Showing posts with label Ethel Merman. Show all posts
Showing posts with label Ethel Merman. Show all posts

12 June 2014

Call Me Madam

One of Ethel Merman's most famous roles was Ambassador Sally Adams in the 1950 Broadway musical Call Me Madam, and the recordings from that production have been reissued many times. (There are two - one set with Merman on Decca and the RCA version with Dinah Shore, of all people, in Merman's place.)

However, the LP of the subsequent film version has been more neglected, so here is my transfer for those interested.
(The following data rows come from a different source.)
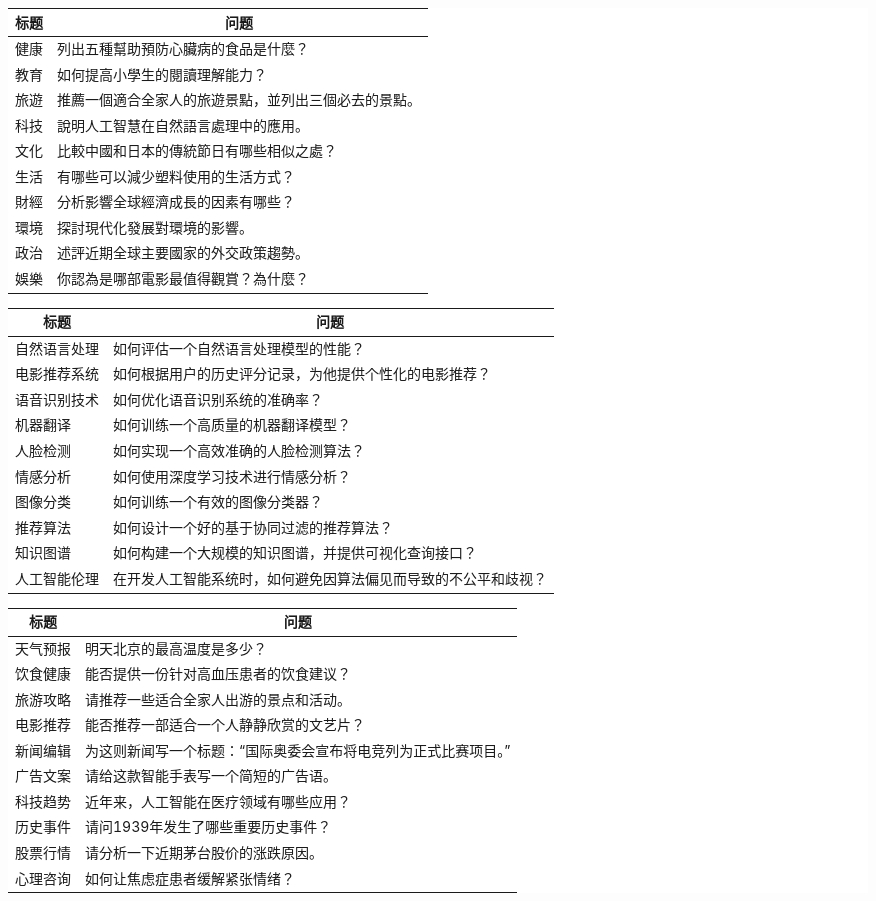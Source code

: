 |标题|问题|
|---|---|
|健康|列出五種幫助預防心臟病的食品是什麼？|
|教育|如何提高小學生的閱讀理解能力？|
|旅遊|推薦一個適合全家人的旅遊景點，並列出三個必去的景點。|
|科技|說明人工智慧在自然語言處理中的應用。|
|文化|比較中國和日本的傳統節日有哪些相似之處？|
|生活|有哪些可以減少塑料使用的生活方式？|
|財經|分析影響全球經濟成長的因素有哪些？|
|環境|探討現代化發展對環境的影響。|
|政治|述評近期全球主要國家的外交政策趨勢。|
|娛樂|你認為是哪部電影最值得觀賞？為什麼？|

|标题|问题|
|----|----|
|自然语言处理|如何评估一个自然语言处理模型的性能？|
|电影推荐系统|如何根据用户的历史评分记录，为他提供个性化的电影推荐？|
|语音识别技术|如何优化语音识别系统的准确率？|
|机器翻译|如何训练一个高质量的机器翻译模型？|
|人脸检测|如何实现一个高效准确的人脸检测算法？|
|情感分析|如何使用深度学习技术进行情感分析？|
|图像分类|如何训练一个有效的图像分类器？|
|推荐算法|如何设计一个好的基于协同过滤的推荐算法？|
|知识图谱|如何构建一个大规模的知识图谱，并提供可视化查询接口？|
|人工智能伦理|在开发人工智能系统时，如何避免因算法偏见而导致的不公平和歧视？|

|标题|问题|
|----|----|
|天气预报|明天北京的最高温度是多少？|
|饮食健康|能否提供一份针对高血压患者的饮食建议？|
|旅游攻略|请推荐一些适合全家人出游的景点和活动。|
|电影推荐|能否推荐一部适合一个人静静欣赏的文艺片？|
|新闻编辑|为这则新闻写一个标题：“国际奥委会宣布将电竞列为正式比赛项目。”|
|广告文案|请给这款智能手表写一个简短的广告语。|
|科技趋势|近年来，人工智能在医疗领域有哪些应用？|
|历史事件|请问1939年发生了哪些重要历史事件？|
|股票行情|请分析一下近期茅台股价的涨跌原因。|
|心理咨询|如何让焦虑症患者缓解紧张情绪？|
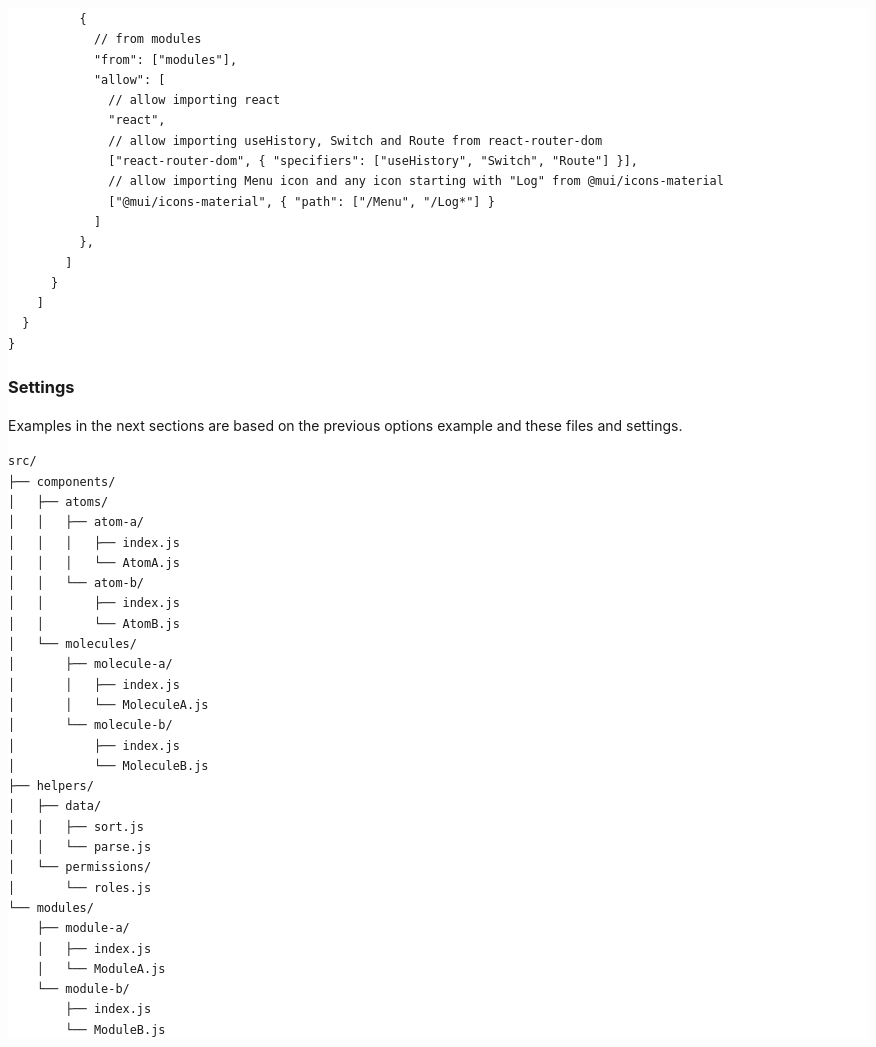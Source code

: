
 ```jsonc
          {
            // from modules
            "from": ["modules"],
            "allow": [
              // allow importing react
              "react",
              // allow importing useHistory, Switch and Route from react-router-dom
              ["react-router-dom", { "specifiers": ["useHistory", "Switch", "Route"] }],
              // allow importing Menu icon and any icon starting with "Log" from @mui/icons-material
              ["@mui/icons-material", { "path": ["/Menu", "/Log*"] }
            ]
          },
        ]
      }
    ]
  }
}
```

### Settings

Examples in the next sections are based on the previous options example and these files and settings.

```txt
src/
├── components/
│   ├── atoms/
│   │   ├── atom-a/
│   │   │   ├── index.js
│   │   │   └── AtomA.js
│   │   └── atom-b/
│   │       ├── index.js
│   │       └── AtomB.js
│   └── molecules/
│       ├── molecule-a/
│       │   ├── index.js
│       │   └── MoleculeA.js
│       └── molecule-b/
│           ├── index.js
│           └── MoleculeB.js
├── helpers/
│   ├── data/
│   │   ├── sort.js
│   │   └── parse.js
│   └── permissions/
│       └── roles.js
└── modules/
    ├── module-a/
    │   ├── index.js
    │   └── ModuleA.js
    └── module-b/
        ├── index.js
        └── ModuleB.js
```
This is one of Irving Berlin's best scores (and by that I suppose I mean among the ones that I like the best), with a number of fine songs. The showstopper on Broadway was Merman's duet with Russell Nype on "You're Just in Love." Here Nype gives way to the terrific Donald O'Connor.

"You're Just in Love"
Also in the cast and usually in tune is George Sanders, who loved to sing and did so in several films in the 1950s. I made mild fun of Sanders' singing on an earlier occasion, only to be gently rebuked by his partisans. Here he does well in his solo, "Marrying for Love," but his entry in the duet "The Best Thing for You" is low comedy.

As often happens, Decca's pressings both for the 10-inch LP and the corresponding 45 set were grainy, but even so the sound is very good.

03 March 2009

Merman Meets Martin


Two of the great Broadway stars got together to celebrate Ford's 50th Anniversary one day in June 1953, and Decca was there to record the occasion and later issue it on this 10-inch LP.

Ethel Merman and Mary Martin were both in excellent voice and barely pause to take a breath as they rush through what seems like half the tunes in their extensive repertoire. This kind of applause-inducing medley-mongering was very common in the television variety programs of the day, and they do it well - although maybe not quite so well as the plastered-on applause might have you think.

The television recording takes up one side of the LP, with the reverse being devoted to familiar items, including Merman's amusing set piece, Eadie Was a Lady.